┌─ Supplied records

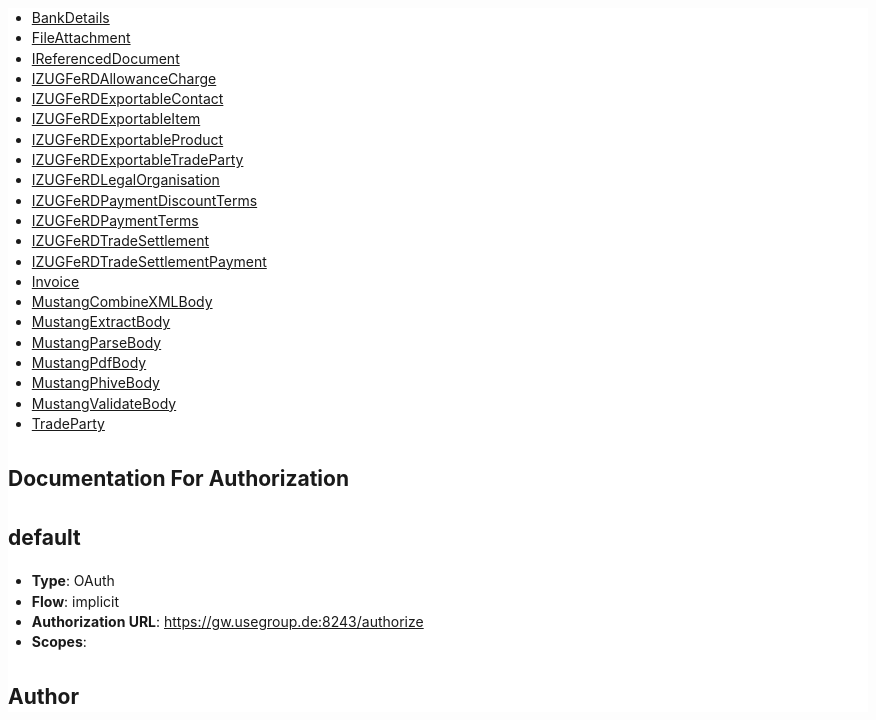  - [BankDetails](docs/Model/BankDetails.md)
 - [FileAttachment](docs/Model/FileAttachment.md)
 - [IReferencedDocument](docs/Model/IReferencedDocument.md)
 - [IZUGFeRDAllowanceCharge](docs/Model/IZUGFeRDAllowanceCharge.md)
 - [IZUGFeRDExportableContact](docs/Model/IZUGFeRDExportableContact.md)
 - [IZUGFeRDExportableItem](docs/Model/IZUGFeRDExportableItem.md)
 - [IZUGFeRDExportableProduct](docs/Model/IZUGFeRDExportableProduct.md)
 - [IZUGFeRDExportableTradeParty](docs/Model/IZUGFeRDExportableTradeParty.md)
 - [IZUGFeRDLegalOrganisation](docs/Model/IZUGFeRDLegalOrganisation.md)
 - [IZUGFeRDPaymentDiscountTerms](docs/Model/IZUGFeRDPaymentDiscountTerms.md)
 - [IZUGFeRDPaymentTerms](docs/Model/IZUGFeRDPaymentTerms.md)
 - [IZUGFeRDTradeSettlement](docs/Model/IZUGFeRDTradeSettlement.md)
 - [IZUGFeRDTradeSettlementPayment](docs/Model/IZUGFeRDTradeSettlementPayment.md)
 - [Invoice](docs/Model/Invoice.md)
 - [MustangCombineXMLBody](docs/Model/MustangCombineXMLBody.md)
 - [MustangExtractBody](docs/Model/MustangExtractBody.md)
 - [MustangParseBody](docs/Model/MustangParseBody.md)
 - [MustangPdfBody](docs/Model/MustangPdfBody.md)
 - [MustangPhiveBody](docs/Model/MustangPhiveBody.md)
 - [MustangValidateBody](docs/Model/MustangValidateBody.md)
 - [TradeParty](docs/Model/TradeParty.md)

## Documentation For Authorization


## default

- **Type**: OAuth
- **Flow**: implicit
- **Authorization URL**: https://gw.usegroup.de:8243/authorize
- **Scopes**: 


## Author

└─
┌─ Supplied records

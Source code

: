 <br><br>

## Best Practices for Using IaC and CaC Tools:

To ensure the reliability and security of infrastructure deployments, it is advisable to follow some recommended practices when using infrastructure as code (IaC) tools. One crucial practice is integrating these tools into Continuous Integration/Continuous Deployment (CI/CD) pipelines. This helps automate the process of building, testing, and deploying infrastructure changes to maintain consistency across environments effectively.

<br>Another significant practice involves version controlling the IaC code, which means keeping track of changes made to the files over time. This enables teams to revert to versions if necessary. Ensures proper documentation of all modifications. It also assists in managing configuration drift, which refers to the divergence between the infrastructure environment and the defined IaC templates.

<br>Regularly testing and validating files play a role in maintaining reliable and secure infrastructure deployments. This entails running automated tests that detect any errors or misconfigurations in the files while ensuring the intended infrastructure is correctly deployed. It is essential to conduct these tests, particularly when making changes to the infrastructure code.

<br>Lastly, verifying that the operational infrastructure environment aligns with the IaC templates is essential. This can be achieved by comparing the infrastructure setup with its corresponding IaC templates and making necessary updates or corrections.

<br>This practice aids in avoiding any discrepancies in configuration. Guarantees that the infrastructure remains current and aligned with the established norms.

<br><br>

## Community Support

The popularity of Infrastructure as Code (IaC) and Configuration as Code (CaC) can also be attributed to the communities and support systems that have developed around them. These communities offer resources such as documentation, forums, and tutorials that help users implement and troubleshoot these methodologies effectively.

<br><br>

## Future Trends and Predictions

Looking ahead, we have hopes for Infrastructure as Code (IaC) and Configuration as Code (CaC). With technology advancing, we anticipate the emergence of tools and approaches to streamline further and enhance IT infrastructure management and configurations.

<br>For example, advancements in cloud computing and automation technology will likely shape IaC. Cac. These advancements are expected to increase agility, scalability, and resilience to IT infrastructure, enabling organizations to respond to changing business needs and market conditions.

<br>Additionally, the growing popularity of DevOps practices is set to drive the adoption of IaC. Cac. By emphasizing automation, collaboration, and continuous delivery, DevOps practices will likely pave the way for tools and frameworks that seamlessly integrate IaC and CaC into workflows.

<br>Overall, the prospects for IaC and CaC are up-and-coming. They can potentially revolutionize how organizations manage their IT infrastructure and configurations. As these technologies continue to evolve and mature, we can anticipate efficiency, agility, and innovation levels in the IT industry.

└─

*Your instructions*.
Work out how many lines in the records contain the word "Authorization", and give that number by itself.

*Solution to the exercise*.
2